Defendants note that a comment to the Restatement provides that the instructions and warnings accompanying a product may be considered in determining whether a product is defective. Docs. 12384 at 2, 12385 at 2 (citing § 2, cmt. f). Based on this and other comments to the Restatement, Defendants propose jury instructions setting forth a host of factors the jury may consider in deciding whether the Bard filter is defective. Doc. 12438 at 46-48. Plaintiff objects to the proposed instructions, arguing that the comments to the Restatement have not been incorporated into Wisconsin product liability law. Id.; Doc. 12400 at 11 (trial brief). The Court need not decide this issue in order to resolve the MILs. --------
The IFU and SIR guidelines also are relevant to Plaintiffs' negligence and punitive damages claim. In deciding whether Defendants acted reasonably for purposes of the negligence claim, the jury may consider rates of risk accepted within the medical community (the SIR guidelines) and what Defendants told physicians about those risks in the IFU.
To recover punitive damages under Wisconsin law, Plaintiffs must show that Defendants "acted maliciously" or in an "intentional disregard of the rights" of Plaintiffs. Wis. Stat. 895.043(3); see Strenke v. Hogner, 694 N.W.2d 296, 304-05 (Wis. 2005). The jury may consider Defendants' "attitude and conduct" and "the degree of [Defendants'] awareness of the hazard and of its excessiveness." Doc. 12438 at 38-39; see WIS JI-CIVIL § 1707.2. Warnings provided in the IFU are relevant to Defendants' attitude and conduct toward patients who receive Bard filter implants, and whether Defendants acted with malice or an intentional disregard for patient safety. The SIR guidelines are relevant to Defendants' awareness of filter complication rates and the extent of harm posed by filter complications, and can also inform the jury of risk levels found acceptable by interventional radiologists - a relevant fact for deciding whether Defendants' acted with a disregard for patient safety.
Plaintiffs contend that the IFU should be excluded under Rule 403. Docs. 12100 at 3. But evidence regarding the IFU will not unfairly prejudice Plaintiffs or confuse the jury. Defendants will not be permitted to assert a learned intermediary defense or otherwise defend against the dismissed failure to warn claims, and the Court will properly instruct the jury on the claims at issue and the law that applies to them.

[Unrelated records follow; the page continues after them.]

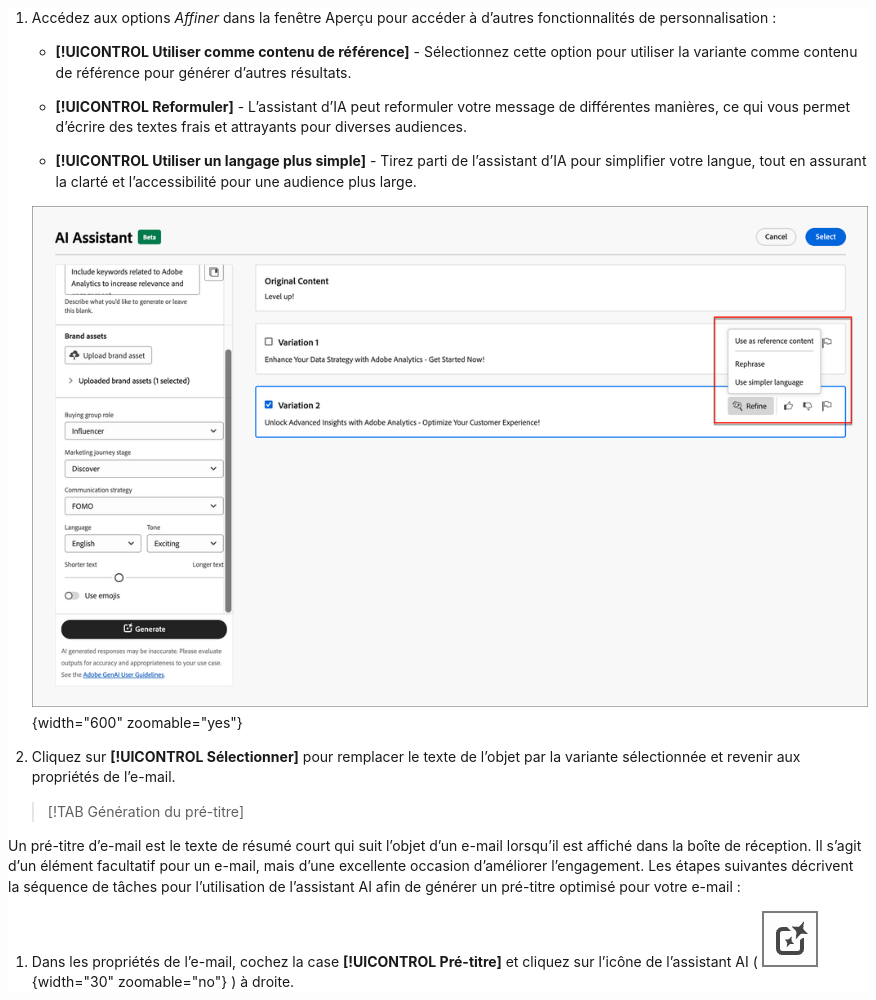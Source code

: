 1. Accédez aux options _Affiner_ dans la fenêtre Aperçu pour accéder à d’autres fonctionnalités de personnalisation :

   * **[!UICONTROL Utiliser comme contenu de référence]** - Sélectionnez cette option pour utiliser la variante comme contenu de référence pour générer d’autres résultats.

   * **[!UICONTROL Reformuler]** - L’assistant d’IA peut reformuler votre message de différentes manières, ce qui vous permet d’écrire des textes frais et attrayants pour diverses audiences.

   * **[!UICONTROL Utiliser un langage plus simple]** - Tirez parti de l’assistant d’IA pour simplifier votre langue, tout en assurant la clarté et l’accessibilité pour une audience plus large.

   ![Assistant AI - affinement de l’objet](./assets/email-properties-ai-assistant-subject-line-refine.png){width="600" zoomable="yes"}

1. Cliquez sur **[!UICONTROL Sélectionner]** pour remplacer le texte de l’objet par la variante sélectionnée et revenir aux propriétés de l’e-mail.

>[!TAB Génération du pré-titre]

Un pré-titre d’e-mail est le texte de résumé court qui suit l’objet d’un e-mail lorsqu’il est affiché dans la boîte de réception. Il s’agit d’un élément facultatif pour un e-mail, mais d’une excellente occasion d’améliorer l’engagement. Les étapes suivantes décrivent la séquence de tâches pour l’utilisation de l’assistant AI afin de générer un pré-titre optimisé pour votre e-mail :

1. Dans les propriétés de l’e-mail, cochez la case **[!UICONTROL Pré-titre]** et cliquez sur l’icône de l’assistant AI ( ![icône d’accès de l’assistant AI](./assets/email-properties-ai-assistant-button.png){width="30" zoomable="no"} ) à droite.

Plaintiffs contend that any probative value of the SIR guidelines is substantially outweighed by the dangers described in Rule 403 because no expert has testified that the SIR guidelines set forth "acceptable" complication rates. Doc. 12101 at 2-4. But the Court will require an appropriate foundation before admitting the SIR guidelines, and Plaintiffs' challenge to their veracity will go to their weight, not their admissibility.
IT IS ORDERED that Plaintiffs' MILs Nos. 4 and 5 (Docs. 12100, 12101) are denied.
Dated this 4th day of September, 2018.